(Saved data entries)
------------------------------------------------

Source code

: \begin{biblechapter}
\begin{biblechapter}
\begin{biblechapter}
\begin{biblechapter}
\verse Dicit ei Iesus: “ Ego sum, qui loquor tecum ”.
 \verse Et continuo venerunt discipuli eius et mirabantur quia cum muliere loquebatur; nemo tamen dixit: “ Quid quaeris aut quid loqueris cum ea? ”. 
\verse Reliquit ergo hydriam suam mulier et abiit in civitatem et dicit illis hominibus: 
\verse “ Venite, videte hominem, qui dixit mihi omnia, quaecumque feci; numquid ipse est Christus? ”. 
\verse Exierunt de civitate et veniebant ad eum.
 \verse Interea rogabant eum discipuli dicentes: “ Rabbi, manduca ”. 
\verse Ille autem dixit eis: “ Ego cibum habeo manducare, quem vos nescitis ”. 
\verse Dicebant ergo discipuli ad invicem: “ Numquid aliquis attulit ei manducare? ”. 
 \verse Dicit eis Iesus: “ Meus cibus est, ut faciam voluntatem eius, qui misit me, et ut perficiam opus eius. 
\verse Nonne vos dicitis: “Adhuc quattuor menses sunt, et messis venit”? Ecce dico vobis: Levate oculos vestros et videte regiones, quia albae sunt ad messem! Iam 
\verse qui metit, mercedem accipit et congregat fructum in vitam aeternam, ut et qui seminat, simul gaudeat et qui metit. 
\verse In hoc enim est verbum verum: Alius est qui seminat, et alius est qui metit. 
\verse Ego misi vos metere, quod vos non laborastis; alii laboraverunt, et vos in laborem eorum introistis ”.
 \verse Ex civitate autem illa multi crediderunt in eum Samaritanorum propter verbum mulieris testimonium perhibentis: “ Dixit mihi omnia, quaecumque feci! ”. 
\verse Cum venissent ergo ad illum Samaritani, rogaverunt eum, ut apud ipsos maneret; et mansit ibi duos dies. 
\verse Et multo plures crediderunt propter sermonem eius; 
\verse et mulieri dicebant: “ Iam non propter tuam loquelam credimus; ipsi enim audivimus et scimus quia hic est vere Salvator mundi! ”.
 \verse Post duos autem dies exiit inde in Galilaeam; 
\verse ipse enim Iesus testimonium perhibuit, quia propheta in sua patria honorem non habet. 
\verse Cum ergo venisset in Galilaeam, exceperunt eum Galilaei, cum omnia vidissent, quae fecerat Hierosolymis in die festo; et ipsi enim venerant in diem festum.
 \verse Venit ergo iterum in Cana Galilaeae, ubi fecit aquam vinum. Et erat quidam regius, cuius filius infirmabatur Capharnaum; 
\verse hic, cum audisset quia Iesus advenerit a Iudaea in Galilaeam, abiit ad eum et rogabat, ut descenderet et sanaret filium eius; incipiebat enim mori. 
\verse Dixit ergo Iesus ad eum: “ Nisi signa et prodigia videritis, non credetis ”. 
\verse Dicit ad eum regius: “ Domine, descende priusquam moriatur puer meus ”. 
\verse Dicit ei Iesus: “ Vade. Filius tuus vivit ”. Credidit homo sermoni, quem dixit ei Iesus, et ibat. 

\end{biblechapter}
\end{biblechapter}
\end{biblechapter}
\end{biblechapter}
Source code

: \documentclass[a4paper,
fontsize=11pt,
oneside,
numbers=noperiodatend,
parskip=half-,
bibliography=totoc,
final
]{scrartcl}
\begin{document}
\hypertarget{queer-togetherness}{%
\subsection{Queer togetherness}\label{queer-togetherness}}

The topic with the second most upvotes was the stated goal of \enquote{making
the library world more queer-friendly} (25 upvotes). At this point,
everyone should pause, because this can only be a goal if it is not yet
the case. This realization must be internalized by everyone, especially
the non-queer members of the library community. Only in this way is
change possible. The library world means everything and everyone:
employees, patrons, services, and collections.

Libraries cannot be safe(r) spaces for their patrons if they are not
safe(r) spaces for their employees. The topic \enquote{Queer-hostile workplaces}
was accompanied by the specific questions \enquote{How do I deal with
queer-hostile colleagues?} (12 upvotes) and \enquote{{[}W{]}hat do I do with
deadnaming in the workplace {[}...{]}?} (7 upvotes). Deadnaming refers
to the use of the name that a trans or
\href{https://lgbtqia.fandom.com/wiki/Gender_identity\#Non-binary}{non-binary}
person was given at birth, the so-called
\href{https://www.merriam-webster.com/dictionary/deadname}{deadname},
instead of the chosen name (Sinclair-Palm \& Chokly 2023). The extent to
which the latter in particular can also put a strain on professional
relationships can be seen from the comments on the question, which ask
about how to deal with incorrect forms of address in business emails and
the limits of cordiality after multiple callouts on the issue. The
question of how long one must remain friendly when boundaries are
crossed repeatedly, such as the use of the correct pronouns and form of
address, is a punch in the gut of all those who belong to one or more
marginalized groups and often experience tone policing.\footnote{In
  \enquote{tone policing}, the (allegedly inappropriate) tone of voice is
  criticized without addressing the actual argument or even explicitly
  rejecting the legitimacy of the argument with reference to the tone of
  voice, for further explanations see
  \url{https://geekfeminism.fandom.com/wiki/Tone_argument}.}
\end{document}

------------------------------------------------

ACTIVITY: Repeat the entries above exactly, beginning at their first line and ending with the line that contains "Ego sum, qui", with nothing added.

TASK ANSWER:
Source code

: \begin{biblechapter}
\begin{biblechapter}
\begin{biblechapter}
\begin{biblechapter}
\verse Dicit ei Iesus: “ Ego sum, qui loquor tecum ”.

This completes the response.